© 1990 Oxford University Press
research-article |
Effects of Methyl Benzimidazolecarbamate during Early Pregnancy in the Rat1
*Reproductive Toxicology Branch, Developmental Toxicology Division, Health Effects Research Laboratory, U.S. Environmental Protection Agency, Research Triangle Park North Carolina 27711
NSI Technology Services Corporation, Environmental Sciences, Research Triangle Park North Carolina 27709
Received February 8, 1990; accepted May 18, 1990
Effects of Methyl Benzimidazolecarbamate during Early Pregnancy in the Rat. CUMMINGS, A. M., HARRIS, S. T., AND REHNBERG, G. L. (1990). Fund. Appl. Toxicol. 15, 528–535. Methyl 2-benzimidizolecarbamate (MBC, an agricultural fungicide, and its parent compound benomyl have adverse reproductive effects on male rats and exhibit embryotoxicity, including teratogenicity, when administered to rats during mid to late pregnancy. This study was designed to assess potential maternal effects of MBC during early pregnancy, to distinguish maternal from embryotoxic effects of the chemical, and to differentiate between early pregnancy failure and late embryonic loss. MBC was administered to rats by gavage at 0, 25, 50, 100, 200, 400, and 1000 mg/kg/day during Days 1 through 8 of pregnancy (Day 0 = sperm positive). A range of maternal and embryonic parameters was assessed following euthanasia on Day 9, including the number of implantation sites, body weight gain, uterine weight, implantation site size, and serum ovarian and pituitary hormones.
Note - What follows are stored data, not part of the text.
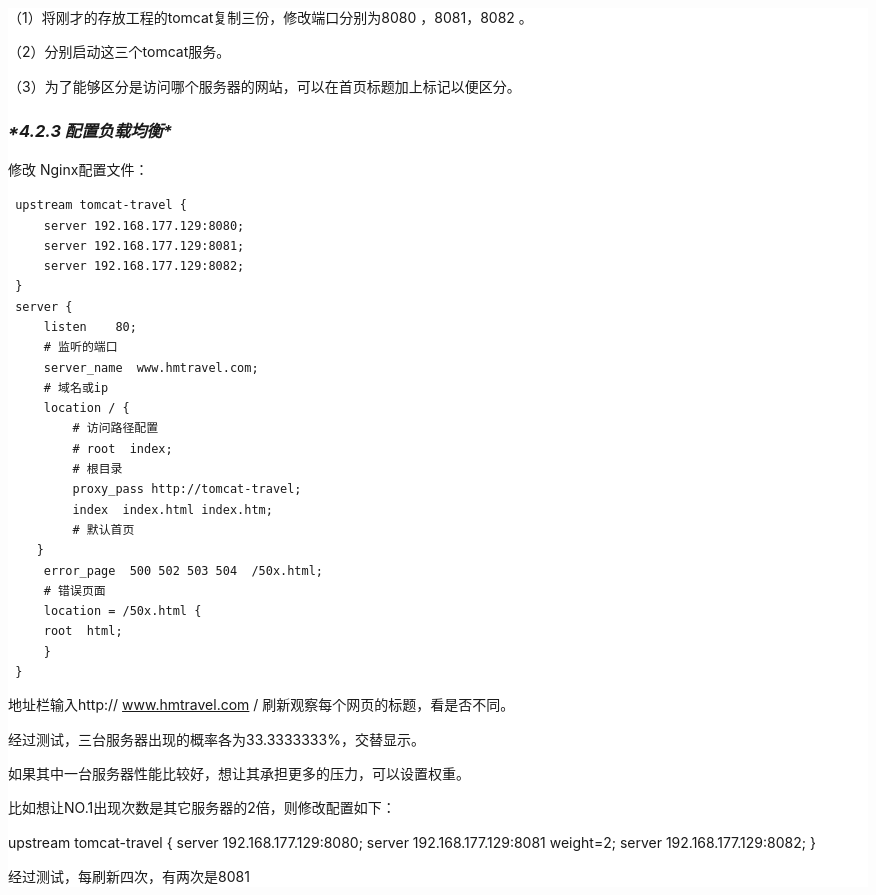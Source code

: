 （1）将刚才的存放工程的tomcat复制三份，修改端口分别为8080 ，8081，8082 。

（2）分别启动这三个tomcat服务。

（3）为了能够区分是访问哪个服务器的网站，可以在首页标题加上标记以便区分。

### ***\*4.2.3 配置负载均衡\****

修改 Nginx配置文件：

```
 upstream tomcat-travel {	  
     server 192.168.177.129:8080;	  
     server 192.168.177.129:8081;	  
     server 192.168.177.129:8082;  
 }   
 server {    
     listen    80; 
     # 监听的端口    
     server_name  www.hmtravel.com; 
     # 域名或ip    
     location / {	
         # 访问路径配置      
         # root  index;
         # 根目录	  
         proxy_pass http://tomcat-travel;       
         index  index.html index.htm; 
         # 默认首页    
 	}    
     error_page  500 502 503 504  /50x.html;	
     # 错误页面    
     location = /50x.html {      
     root  html;    
     }  
 }
```

地址栏输入http:// www.hmtravel.com /  刷新观察每个网页的标题，看是否不同。

经过测试，三台服务器出现的概率各为33.3333333%，交替显示。

如果其中一台服务器性能比较好，想让其承担更多的压力，可以设置权重。

比如想让NO.1出现次数是其它服务器的2倍，则修改配置如下：

  upstream tomcat-travel {	  server 192.168.177.129:8080;	  server 192.168.177.129:8081 weight=2;	  server 192.168.177.129:8082;  }

经过测试，每刷新四次，有两次是8081

 

 

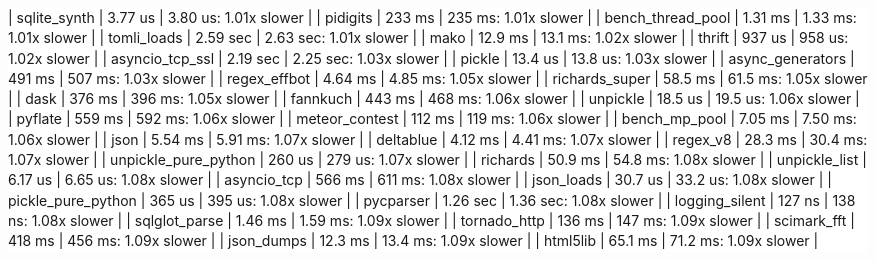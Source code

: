 | sqlite_synth               | 3.77 us                                                               | 3.80 us: 1.01x slower                                                   |
| pidigits                   | 233 ms                                                                | 235 ms: 1.01x slower                                                    |
| bench_thread_pool          | 1.31 ms                                                               | 1.33 ms: 1.01x slower                                                   |
| tomli_loads                | 2.59 sec                                                              | 2.63 sec: 1.01x slower                                                  |
| mako                       | 12.9 ms                                                               | 13.1 ms: 1.02x slower                                                   |
| thrift                     | 937 us                                                                | 958 us: 1.02x slower                                                    |
| asyncio_tcp_ssl            | 2.19 sec                                                              | 2.25 sec: 1.03x slower                                                  |
| pickle                     | 13.4 us                                                               | 13.8 us: 1.03x slower                                                   |
| async_generators           | 491 ms                                                                | 507 ms: 1.03x slower                                                    |
| regex_effbot               | 4.64 ms                                                               | 4.85 ms: 1.05x slower                                                   |
| richards_super             | 58.5 ms                                                               | 61.5 ms: 1.05x slower                                                   |
| dask                       | 376 ms                                                                | 396 ms: 1.05x slower                                                    |
| fannkuch                   | 443 ms                                                                | 468 ms: 1.06x slower                                                    |
| unpickle                   | 18.5 us                                                               | 19.5 us: 1.06x slower                                                   |
| pyflate                    | 559 ms                                                                | 592 ms: 1.06x slower                                                    |
| meteor_contest             | 112 ms                                                                | 119 ms: 1.06x slower                                                    |
| bench_mp_pool              | 7.05 ms                                                               | 7.50 ms: 1.06x slower                                                   |
| json                       | 5.54 ms                                                               | 5.91 ms: 1.07x slower                                                   |
| deltablue                  | 4.12 ms                                                               | 4.41 ms: 1.07x slower                                                   |
| regex_v8                   | 28.3 ms                                                               | 30.4 ms: 1.07x slower                                                   |
| unpickle_pure_python       | 260 us                                                                | 279 us: 1.07x slower                                                    |
| richards                   | 50.9 ms                                                               | 54.8 ms: 1.08x slower                                                   |
| unpickle_list              | 6.17 us                                                               | 6.65 us: 1.08x slower                                                   |
| asyncio_tcp                | 566 ms                                                                | 611 ms: 1.08x slower                                                    |
| json_loads                 | 30.7 us                                                               | 33.2 us: 1.08x slower                                                   |
| pickle_pure_python         | 365 us                                                                | 395 us: 1.08x slower                                                    |
| pycparser                  | 1.26 sec                                                              | 1.36 sec: 1.08x slower                                                  |
| logging_silent             | 127 ns                                                                | 138 ns: 1.08x slower                                                    |
| sqlglot_parse              | 1.46 ms                                                               | 1.59 ms: 1.09x slower                                                   |
| tornado_http               | 136 ms                                                                | 147 ms: 1.09x slower                                                    |
| scimark_fft                | 418 ms                                                                | 456 ms: 1.09x slower                                                    |
| json_dumps                 | 12.3 ms                                                               | 13.4 ms: 1.09x slower                                                   |
| html5lib                   | 65.1 ms                                                               | 71.2 ms: 1.09x slower                                                   |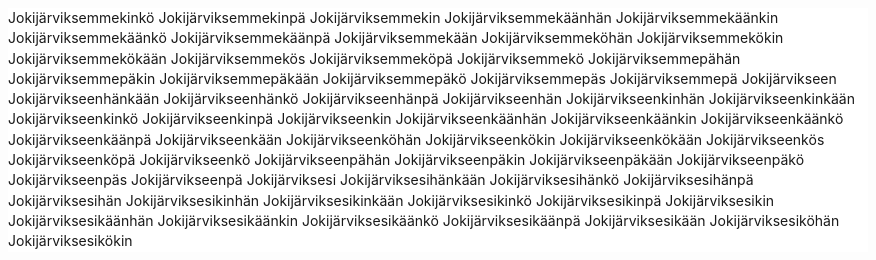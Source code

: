 Jokijärviksemmekinkö
Jokijärviksemmekinpä
Jokijärviksemmekin
Jokijärviksemmekäänhän
Jokijärviksemmekäänkin
Jokijärviksemmekäänkö
Jokijärviksemmekäänpä
Jokijärviksemmekään
Jokijärviksemmeköhän
Jokijärviksemmekökin
Jokijärviksemmekökään
Jokijärviksemmekös
Jokijärviksemmeköpä
Jokijärviksemmekö
Jokijärviksemmepähän
Jokijärviksemmepäkin
Jokijärviksemmepäkään
Jokijärviksemmepäkö
Jokijärviksemmepäs
Jokijärviksemmepä
Jokijärvikseen
Jokijärvikseenhänkään
Jokijärvikseenhänkö
Jokijärvikseenhänpä
Jokijärvikseenhän
Jokijärvikseenkinhän
Jokijärvikseenkinkään
Jokijärvikseenkinkö
Jokijärvikseenkinpä
Jokijärvikseenkin
Jokijärvikseenkäänhän
Jokijärvikseenkäänkin
Jokijärvikseenkäänkö
Jokijärvikseenkäänpä
Jokijärvikseenkään
Jokijärvikseenköhän
Jokijärvikseenkökin
Jokijärvikseenkökään
Jokijärvikseenkös
Jokijärvikseenköpä
Jokijärvikseenkö
Jokijärvikseenpähän
Jokijärvikseenpäkin
Jokijärvikseenpäkään
Jokijärvikseenpäkö
Jokijärvikseenpäs
Jokijärvikseenpä
Jokijärviksesi
Jokijärviksesihänkään
Jokijärviksesihänkö
Jokijärviksesihänpä
Jokijärviksesihän
Jokijärviksesikinhän
Jokijärviksesikinkään
Jokijärviksesikinkö
Jokijärviksesikinpä
Jokijärviksesikin
Jokijärviksesikäänhän
Jokijärviksesikäänkin
Jokijärviksesikäänkö
Jokijärviksesikäänpä
Jokijärviksesikään
Jokijärviksesiköhän
Jokijärviksesikökin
In a separate experiment, pseudopregnant rats were administered 0 or 400 mg/kg/day MBC during Days 1–8, received bilateral uterine decidual induction on Day 4, and were killed on Day 9 at which time the decidual cell response was evaluated as a measure of uterine competency. When dosages of up to 400 mg/kg/day of MBC were administered during early pregnancy, the chemical had no significant effect on any measured parameter but a trend toward increased resorptions was evident. The 1000 mg/kg/day dosage of MBC produced reductions in body weight gain, implantation site weight, and serum LH and an increase in serum estradiol. When administered during pseudopregnancy, 400 mg/kg/day MBC partially reduced uterine decidual growth but affected no other parameter. The data show that dosages of MBC (up to and including 400 mg/kg/day) which are embryotoxic and teratogenic when administered to rats during late pregnancy do not produce pregnancy failure, adverse maternal effects other than a partial decidual growth inhibition, or evidence of embryotoxicity other than a trend toward increased resorptions when administered during very early pregnancy.